Lumpkin’s Jail was a slave-trading complex located on Wall Street, in the Shockoe Bottom district of Richmond, which operated from the 1830s until the end of the American Civil War (1861–1865). The slave-trader Bacon Tait owned the property first, followed by Lewis A. Collier, who built the so-called jail, which confined enslaved African Americans prior to their sale. Robert Lumpkin purchased the property in 1844 and used the facility to pursue his own slave-trading business, accommodating his clients in a boardinghouse on the premises. Lumpkin also charged slave dealers and owners a daily fee for holding their slaves. Anthony Burns, a runaway slave returned to Richmond under the Fugitive Slave Law, was housed at Lumpkin’s for four months under appalling conditions. Lumpkin died in 1866, and his widow, a formerly enslaved woman named Mary, leased the property to a Baptist minister who founded the Colver Institute, a religious school for emancipated African Americans, and held classes in the former jail building.
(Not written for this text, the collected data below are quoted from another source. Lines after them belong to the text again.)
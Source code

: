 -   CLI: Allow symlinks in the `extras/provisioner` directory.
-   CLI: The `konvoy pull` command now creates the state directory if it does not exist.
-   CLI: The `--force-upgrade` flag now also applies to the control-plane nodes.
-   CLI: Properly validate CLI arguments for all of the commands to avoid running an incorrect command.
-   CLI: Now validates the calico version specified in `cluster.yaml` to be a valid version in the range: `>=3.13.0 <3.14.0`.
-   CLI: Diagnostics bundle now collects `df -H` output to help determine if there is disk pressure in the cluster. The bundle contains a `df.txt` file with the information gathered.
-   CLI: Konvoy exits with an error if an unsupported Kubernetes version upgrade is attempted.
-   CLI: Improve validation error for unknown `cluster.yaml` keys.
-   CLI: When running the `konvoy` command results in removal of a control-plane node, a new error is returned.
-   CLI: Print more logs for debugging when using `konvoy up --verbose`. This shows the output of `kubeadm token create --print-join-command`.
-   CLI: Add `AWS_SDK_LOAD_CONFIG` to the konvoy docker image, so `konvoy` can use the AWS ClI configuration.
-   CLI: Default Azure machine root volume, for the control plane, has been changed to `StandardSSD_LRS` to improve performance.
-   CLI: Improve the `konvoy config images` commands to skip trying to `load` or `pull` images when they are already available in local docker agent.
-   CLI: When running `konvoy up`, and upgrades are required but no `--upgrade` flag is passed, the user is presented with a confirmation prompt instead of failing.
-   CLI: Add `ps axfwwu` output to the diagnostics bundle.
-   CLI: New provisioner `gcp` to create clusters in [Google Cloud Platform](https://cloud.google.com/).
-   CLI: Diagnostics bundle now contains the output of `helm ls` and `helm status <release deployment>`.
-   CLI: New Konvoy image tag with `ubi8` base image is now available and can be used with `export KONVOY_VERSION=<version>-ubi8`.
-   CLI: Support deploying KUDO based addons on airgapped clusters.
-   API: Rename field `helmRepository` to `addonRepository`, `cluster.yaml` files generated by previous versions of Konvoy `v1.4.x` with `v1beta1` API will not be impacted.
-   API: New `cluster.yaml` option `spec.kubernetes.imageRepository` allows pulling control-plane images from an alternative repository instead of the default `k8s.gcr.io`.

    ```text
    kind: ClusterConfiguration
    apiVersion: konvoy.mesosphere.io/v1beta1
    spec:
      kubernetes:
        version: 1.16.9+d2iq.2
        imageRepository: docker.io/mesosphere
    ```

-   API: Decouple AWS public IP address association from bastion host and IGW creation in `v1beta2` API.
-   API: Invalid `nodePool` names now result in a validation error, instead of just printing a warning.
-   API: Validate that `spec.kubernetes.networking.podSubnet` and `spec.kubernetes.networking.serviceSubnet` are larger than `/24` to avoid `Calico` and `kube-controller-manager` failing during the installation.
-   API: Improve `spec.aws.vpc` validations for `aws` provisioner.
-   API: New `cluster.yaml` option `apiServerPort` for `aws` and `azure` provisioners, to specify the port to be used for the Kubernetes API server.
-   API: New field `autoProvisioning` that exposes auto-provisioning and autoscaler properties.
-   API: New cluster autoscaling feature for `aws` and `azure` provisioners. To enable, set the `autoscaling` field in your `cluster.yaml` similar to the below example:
The school eventually became Virginia Union University. The jail was demolished by 1876 and large industrial buildings later occupied the site. Its history was largely forgotten until 2005, when archaeologists began the first phase of an investigation that eventually found evidence of the complex, including the original jail building buried nearly fifteen feet beneath the modern ground level. The archaeological remains were subsequently reburied, and the Lumpkin’s Jail site is commemorated as one of seventeen places on the Richmond Slave Trail.